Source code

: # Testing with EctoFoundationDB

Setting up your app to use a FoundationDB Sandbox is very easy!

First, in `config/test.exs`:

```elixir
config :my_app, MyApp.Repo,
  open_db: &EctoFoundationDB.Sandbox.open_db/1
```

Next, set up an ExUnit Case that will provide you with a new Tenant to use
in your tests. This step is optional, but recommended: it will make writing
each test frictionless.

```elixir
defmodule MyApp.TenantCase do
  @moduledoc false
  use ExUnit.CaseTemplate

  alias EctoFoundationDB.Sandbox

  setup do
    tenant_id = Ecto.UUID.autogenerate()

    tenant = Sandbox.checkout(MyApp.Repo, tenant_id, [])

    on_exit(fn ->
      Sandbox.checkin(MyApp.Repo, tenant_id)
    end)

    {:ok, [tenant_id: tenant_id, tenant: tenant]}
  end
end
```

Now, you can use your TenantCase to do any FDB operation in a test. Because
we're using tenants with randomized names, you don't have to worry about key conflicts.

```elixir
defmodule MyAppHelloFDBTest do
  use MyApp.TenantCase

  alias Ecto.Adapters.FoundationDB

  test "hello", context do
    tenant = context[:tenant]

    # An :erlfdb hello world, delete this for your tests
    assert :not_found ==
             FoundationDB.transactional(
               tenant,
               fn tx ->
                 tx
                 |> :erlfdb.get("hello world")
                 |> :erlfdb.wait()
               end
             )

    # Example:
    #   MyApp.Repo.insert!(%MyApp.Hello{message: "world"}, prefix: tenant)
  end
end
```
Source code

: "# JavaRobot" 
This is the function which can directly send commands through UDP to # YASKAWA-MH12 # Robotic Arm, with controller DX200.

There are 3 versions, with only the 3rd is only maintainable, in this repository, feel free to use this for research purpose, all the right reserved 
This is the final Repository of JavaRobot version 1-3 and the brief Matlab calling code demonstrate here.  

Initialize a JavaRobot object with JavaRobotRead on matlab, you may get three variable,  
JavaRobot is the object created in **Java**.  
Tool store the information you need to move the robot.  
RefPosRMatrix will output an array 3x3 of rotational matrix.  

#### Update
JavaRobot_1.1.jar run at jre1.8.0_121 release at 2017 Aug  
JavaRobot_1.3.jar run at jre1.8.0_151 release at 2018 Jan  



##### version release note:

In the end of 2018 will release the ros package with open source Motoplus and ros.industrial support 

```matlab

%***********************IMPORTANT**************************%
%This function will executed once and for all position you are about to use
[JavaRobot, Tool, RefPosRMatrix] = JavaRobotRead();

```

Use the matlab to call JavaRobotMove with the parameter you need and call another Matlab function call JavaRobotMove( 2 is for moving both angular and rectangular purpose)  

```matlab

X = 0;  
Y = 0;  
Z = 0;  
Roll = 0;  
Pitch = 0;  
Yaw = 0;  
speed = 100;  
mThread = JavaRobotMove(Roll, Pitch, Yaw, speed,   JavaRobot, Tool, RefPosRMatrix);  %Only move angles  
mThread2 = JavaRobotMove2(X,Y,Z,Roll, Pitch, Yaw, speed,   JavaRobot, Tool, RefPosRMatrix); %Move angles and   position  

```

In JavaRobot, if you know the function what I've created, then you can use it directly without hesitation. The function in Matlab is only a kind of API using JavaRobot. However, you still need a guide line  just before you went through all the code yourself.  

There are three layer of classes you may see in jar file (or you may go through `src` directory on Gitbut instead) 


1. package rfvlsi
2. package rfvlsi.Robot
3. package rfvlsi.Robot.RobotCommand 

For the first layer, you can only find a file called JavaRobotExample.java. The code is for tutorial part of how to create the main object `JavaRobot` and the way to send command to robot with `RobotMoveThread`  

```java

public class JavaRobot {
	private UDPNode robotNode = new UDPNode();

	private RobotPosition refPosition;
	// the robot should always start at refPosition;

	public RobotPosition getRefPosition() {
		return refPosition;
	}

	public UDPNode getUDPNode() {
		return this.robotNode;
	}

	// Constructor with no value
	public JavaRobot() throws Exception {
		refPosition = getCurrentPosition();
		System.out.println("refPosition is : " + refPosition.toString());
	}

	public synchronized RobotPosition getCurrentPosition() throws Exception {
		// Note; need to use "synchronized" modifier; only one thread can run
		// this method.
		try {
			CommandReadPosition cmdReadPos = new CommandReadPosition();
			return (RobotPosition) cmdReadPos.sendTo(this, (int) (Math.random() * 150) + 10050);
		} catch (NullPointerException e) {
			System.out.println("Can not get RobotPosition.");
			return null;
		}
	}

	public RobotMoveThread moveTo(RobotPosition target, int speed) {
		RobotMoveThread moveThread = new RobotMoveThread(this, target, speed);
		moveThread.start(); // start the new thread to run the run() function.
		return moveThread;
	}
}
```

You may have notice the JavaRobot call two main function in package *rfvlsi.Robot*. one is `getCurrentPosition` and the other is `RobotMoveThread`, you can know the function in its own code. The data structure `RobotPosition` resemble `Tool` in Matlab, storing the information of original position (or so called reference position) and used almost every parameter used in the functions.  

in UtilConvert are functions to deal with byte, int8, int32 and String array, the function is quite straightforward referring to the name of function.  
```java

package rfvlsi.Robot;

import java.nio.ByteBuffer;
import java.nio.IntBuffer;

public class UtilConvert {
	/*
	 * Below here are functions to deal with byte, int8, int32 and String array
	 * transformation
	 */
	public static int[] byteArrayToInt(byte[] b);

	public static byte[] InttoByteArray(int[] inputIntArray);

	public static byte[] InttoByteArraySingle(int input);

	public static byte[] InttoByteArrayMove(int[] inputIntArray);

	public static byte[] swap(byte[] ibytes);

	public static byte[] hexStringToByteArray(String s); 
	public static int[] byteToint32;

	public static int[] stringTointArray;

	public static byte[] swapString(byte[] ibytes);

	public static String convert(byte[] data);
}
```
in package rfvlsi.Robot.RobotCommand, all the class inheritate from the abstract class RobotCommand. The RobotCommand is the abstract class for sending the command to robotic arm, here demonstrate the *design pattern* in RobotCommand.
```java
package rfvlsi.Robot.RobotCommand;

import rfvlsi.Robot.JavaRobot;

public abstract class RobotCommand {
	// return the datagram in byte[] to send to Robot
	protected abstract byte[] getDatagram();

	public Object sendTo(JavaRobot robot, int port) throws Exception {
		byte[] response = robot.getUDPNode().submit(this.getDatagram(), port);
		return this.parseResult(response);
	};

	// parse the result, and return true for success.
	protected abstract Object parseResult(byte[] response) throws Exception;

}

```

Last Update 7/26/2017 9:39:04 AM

Problem description: What lines above hold the word "There"? Pull each one out.

Output:
There are 3 versions, with only the 3rd is only maintainable, in this repository, feel free to use this for research purpose, all the right reserved 
There are three layer of classes you may see in jar file (or you may go through `src` directory on Gitbut instead) 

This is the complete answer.